Exercise data Block Start

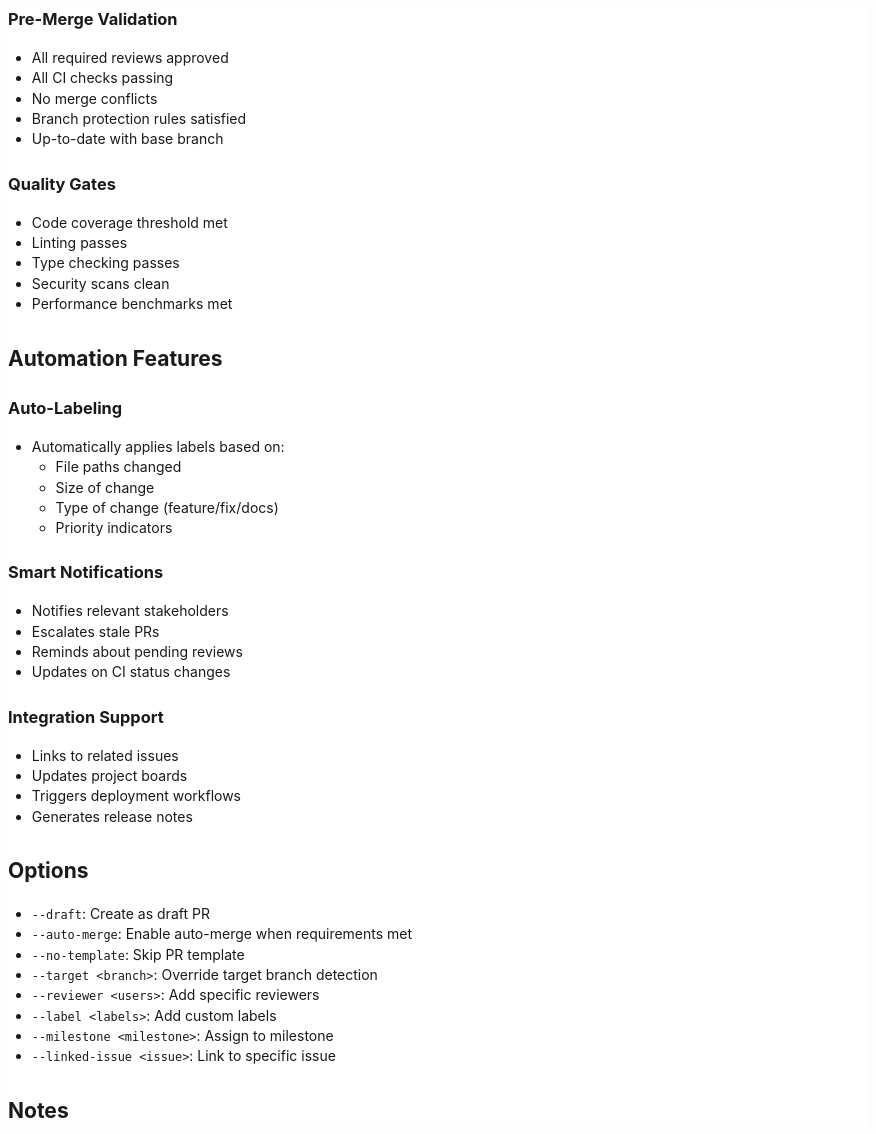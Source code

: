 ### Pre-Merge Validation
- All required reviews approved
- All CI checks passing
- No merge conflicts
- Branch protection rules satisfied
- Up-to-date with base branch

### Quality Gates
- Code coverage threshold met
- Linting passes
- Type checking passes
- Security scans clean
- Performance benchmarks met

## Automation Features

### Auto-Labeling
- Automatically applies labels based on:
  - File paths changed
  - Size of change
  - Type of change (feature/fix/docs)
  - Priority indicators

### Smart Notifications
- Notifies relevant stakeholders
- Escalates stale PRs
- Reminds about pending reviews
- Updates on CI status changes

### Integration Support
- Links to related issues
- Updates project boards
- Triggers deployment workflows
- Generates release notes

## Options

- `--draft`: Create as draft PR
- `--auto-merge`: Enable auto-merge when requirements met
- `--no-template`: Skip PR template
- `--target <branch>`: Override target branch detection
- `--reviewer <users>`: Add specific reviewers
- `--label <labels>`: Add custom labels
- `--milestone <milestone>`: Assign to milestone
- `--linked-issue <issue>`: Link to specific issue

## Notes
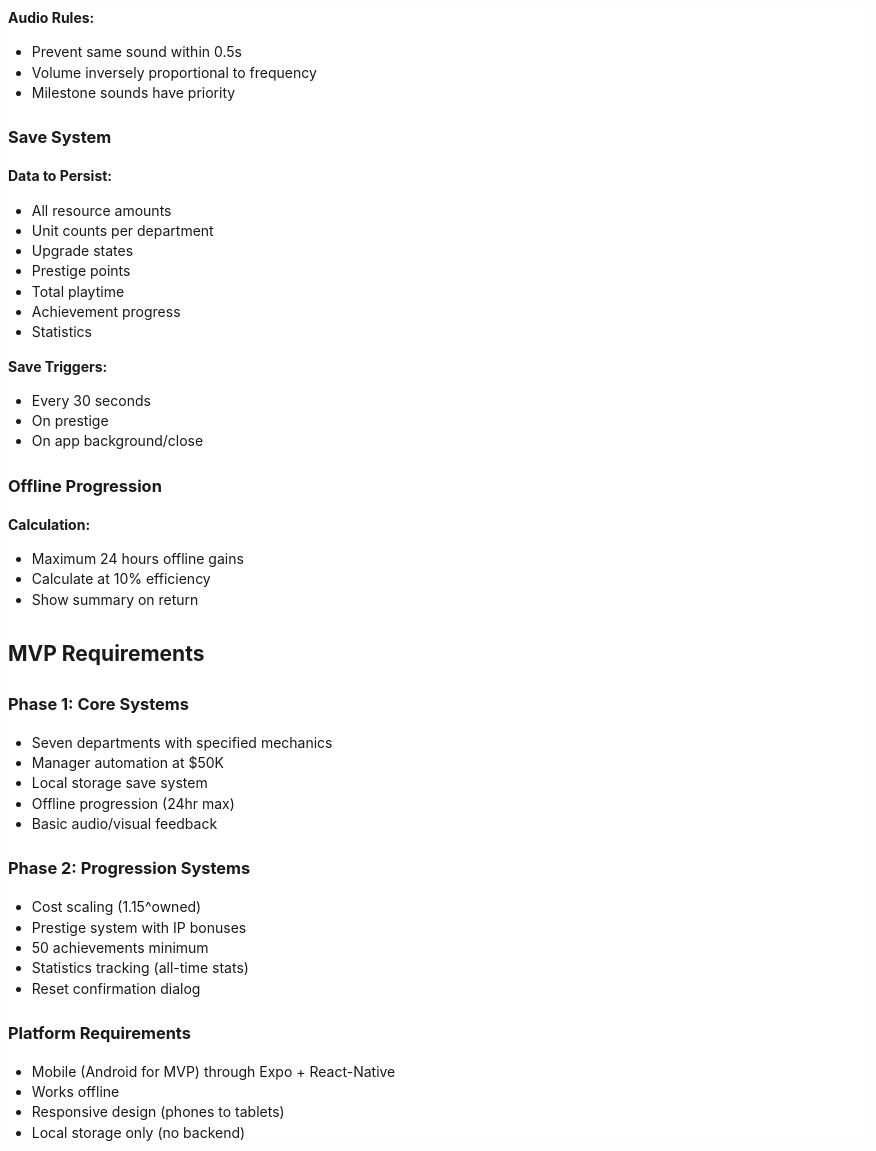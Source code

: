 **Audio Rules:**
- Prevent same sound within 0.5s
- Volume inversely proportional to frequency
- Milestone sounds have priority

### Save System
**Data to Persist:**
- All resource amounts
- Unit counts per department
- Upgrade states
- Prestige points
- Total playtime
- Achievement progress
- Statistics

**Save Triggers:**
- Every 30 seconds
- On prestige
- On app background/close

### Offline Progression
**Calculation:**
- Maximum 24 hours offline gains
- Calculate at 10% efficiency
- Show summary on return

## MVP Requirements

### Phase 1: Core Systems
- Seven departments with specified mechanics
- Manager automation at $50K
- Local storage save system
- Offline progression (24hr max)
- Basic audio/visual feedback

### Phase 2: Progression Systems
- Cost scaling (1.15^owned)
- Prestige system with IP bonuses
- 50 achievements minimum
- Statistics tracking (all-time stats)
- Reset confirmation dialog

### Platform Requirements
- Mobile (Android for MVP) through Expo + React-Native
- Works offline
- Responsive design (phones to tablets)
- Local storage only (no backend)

Exercise data Block End
Exercise data Block Start

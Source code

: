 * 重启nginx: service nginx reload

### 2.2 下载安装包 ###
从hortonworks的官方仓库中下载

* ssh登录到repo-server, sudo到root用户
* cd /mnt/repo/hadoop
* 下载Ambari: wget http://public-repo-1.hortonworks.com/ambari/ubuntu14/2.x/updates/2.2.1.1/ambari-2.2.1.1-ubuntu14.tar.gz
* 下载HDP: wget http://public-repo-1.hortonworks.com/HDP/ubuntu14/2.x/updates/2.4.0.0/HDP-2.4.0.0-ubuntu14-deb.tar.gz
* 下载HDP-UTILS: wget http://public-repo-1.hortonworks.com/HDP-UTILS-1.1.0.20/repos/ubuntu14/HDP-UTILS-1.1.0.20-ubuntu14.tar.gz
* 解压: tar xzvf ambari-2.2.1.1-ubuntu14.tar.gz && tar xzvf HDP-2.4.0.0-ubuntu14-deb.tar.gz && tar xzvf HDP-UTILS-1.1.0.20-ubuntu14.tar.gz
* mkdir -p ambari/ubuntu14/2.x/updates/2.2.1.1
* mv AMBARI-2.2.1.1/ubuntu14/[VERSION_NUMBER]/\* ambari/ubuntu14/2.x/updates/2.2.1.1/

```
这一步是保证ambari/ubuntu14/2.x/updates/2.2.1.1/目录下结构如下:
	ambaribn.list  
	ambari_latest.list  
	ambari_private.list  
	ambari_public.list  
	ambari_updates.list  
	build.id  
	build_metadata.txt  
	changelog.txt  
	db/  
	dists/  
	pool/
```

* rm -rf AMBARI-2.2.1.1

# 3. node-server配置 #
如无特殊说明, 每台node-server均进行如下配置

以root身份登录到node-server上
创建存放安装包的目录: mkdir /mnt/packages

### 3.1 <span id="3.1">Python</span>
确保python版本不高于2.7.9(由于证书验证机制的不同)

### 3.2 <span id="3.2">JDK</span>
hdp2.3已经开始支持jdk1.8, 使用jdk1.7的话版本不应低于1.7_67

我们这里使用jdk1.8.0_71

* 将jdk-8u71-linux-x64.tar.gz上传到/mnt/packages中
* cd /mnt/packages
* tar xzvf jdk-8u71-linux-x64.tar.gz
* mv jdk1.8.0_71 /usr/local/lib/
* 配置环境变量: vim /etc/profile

Exercise data Block End
Exercise data Block Start

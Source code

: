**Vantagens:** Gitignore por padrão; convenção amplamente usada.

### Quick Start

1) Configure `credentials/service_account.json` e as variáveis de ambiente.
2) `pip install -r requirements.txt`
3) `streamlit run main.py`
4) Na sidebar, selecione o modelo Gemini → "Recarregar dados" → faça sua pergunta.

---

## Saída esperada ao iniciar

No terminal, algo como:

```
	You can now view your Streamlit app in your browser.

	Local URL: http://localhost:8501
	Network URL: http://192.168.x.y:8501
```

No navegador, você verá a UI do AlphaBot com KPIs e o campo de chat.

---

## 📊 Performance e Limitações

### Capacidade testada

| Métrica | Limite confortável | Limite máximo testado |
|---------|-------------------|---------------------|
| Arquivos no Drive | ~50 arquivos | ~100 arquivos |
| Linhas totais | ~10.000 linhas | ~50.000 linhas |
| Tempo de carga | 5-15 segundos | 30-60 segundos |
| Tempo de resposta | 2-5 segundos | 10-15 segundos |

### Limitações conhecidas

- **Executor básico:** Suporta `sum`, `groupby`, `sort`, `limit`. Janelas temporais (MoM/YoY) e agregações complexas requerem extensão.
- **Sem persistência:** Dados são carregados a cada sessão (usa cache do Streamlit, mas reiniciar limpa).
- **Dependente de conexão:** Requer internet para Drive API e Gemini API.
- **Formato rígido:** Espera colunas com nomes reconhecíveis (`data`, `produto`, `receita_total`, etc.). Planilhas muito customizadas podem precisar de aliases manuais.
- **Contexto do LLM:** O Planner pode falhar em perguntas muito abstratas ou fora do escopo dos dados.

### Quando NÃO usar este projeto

Exercise data Block End

#### [Task]
I need every line of the data that has the word "linux"; please list them.

#### [Result below]
* 将jdk-8u71-linux-x64.tar.gz上传到/mnt/packages中
* tar xzvf jdk-8u71-linux-x64.tar.gz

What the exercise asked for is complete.